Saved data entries
BEGIN

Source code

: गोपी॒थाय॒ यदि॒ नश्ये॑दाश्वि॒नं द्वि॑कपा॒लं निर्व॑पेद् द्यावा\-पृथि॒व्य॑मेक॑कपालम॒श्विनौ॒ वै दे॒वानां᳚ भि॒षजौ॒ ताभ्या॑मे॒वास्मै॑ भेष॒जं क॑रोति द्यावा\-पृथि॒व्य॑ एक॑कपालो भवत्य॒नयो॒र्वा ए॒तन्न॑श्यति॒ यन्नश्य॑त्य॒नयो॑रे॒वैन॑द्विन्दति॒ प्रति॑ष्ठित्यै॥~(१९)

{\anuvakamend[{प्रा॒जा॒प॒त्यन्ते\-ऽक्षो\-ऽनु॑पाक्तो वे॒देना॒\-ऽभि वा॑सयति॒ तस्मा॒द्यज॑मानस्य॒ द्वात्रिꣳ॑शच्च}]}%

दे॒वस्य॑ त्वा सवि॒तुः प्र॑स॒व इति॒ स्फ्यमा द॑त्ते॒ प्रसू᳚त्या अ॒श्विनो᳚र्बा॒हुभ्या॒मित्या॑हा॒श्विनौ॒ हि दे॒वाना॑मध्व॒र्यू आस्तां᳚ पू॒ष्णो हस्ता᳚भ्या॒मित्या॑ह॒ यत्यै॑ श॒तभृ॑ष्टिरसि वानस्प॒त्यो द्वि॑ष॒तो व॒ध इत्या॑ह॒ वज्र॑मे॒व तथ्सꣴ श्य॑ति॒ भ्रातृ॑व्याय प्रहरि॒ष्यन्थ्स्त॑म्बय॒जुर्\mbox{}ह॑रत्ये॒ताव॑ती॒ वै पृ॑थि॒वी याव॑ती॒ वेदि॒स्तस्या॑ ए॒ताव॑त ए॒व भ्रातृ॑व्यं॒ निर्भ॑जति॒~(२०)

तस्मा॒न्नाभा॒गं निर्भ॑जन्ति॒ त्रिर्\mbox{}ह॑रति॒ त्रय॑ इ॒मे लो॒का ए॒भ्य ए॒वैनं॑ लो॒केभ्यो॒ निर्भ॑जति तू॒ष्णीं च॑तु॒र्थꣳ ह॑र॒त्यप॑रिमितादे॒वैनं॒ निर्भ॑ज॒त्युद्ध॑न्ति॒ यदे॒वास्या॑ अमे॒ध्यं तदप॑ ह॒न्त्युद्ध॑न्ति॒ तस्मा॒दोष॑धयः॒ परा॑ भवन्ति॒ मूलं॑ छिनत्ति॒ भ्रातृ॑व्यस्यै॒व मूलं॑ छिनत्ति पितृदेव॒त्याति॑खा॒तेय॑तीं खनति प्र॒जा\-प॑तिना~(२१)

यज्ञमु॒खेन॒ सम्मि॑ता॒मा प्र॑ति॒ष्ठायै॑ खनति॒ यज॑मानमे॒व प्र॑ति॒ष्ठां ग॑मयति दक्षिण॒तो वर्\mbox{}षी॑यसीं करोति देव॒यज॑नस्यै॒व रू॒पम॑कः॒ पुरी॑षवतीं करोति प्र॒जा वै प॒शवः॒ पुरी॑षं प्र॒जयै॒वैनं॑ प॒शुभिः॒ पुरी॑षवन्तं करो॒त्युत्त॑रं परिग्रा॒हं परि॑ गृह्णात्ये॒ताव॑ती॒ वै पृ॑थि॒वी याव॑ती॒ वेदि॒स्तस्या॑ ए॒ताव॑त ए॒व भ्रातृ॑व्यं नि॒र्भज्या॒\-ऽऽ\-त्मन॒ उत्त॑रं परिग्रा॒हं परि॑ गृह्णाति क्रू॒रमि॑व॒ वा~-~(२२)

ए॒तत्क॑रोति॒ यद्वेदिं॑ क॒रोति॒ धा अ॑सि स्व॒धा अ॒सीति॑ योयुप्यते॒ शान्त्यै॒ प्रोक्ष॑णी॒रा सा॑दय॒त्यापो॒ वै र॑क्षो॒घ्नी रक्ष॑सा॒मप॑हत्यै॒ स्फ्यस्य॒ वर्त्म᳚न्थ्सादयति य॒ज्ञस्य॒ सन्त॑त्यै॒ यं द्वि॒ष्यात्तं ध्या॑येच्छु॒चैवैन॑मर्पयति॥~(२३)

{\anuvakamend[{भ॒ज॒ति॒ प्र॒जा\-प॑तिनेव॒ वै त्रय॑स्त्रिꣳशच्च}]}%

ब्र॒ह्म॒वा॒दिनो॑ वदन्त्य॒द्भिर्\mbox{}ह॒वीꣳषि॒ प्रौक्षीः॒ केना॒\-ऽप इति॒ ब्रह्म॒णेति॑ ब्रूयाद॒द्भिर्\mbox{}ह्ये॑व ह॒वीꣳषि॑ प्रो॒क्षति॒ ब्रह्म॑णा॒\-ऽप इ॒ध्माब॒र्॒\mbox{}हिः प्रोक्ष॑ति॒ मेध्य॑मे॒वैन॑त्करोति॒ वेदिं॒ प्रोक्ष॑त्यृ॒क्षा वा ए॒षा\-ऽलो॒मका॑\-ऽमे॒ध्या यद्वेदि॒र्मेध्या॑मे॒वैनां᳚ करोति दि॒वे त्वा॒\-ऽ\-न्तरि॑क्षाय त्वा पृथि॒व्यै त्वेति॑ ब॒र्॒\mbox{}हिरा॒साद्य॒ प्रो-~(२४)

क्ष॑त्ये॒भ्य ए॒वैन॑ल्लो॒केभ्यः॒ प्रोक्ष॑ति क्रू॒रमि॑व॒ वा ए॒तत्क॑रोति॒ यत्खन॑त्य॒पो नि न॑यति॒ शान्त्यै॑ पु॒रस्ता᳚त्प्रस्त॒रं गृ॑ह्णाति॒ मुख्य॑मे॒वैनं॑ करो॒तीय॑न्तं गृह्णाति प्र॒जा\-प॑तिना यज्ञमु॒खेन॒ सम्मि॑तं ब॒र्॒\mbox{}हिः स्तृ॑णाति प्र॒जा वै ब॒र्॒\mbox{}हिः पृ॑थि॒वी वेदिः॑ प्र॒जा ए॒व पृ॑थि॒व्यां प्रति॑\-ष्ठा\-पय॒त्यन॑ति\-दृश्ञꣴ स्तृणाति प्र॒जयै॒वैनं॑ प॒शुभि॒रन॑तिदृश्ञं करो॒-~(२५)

END

Exercise aim — For this exercise, repeat exactly the lines of the data above from the one with "ए॒तत्क॑रोति॒ यद्वेदिं॑ क॒रोति॒" down to the one with "प्रौक्षीः॒ केना॒\-ऽप इति॒", both end lines included.

Task solution —
ए॒तत्क॑रोति॒ यद्वेदिं॑ क॒रोति॒ धा अ॑सि स्व॒धा अ॒सीति॑ योयुप्यते॒ शान्त्यै॒ प्रोक्ष॑णी॒रा सा॑दय॒त्यापो॒ वै र॑क्षो॒घ्नी रक्ष॑सा॒मप॑हत्यै॒ स्फ्यस्य॒ वर्त्म᳚न्थ्सादयति य॒ज्ञस्य॒ सन्त॑त्यै॒ यं द्वि॒ष्यात्तं ध्या॑येच्छु॒चैवैन॑मर्पयति॥~(२३)

{\anuvakamend[{भ॒ज॒ति॒ प्र॒जा\-प॑तिनेव॒ वै त्रय॑स्त्रिꣳशच्च}]}%

ब्र॒ह्म॒वा॒दिनो॑ वदन्त्य॒द्भिर्\mbox{}ह॒वीꣳषि॒ प्रौक्षीः॒ केना॒\-ऽप इति॒ ब्रह्म॒णेति॑ ब्रूयाद॒द्भिर्\mbox{}ह्ये॑व ह॒वीꣳषि॑ प्रो॒क्षति॒ ब्रह्म॑णा॒\-ऽप इ॒ध्माब॒र्॒\mbox{}हिः प्रोक्ष॑ति॒ मेध्य॑मे॒वैन॑त्करोति॒ वेदिं॒ प्रोक्ष॑त्यृ॒क्षा वा ए॒षा\-ऽलो॒मका॑\-ऽमे॒ध्या यद्वेदि॒र्मेध्या॑मे॒वैनां᳚ करोति दि॒वे त्वा॒\-ऽ\-न्तरि॑क्षाय त्वा पृथि॒व्यै त्वेति॑ ब॒र्॒\mbox{}हिरा॒साद्य॒ प्रो-~(२४)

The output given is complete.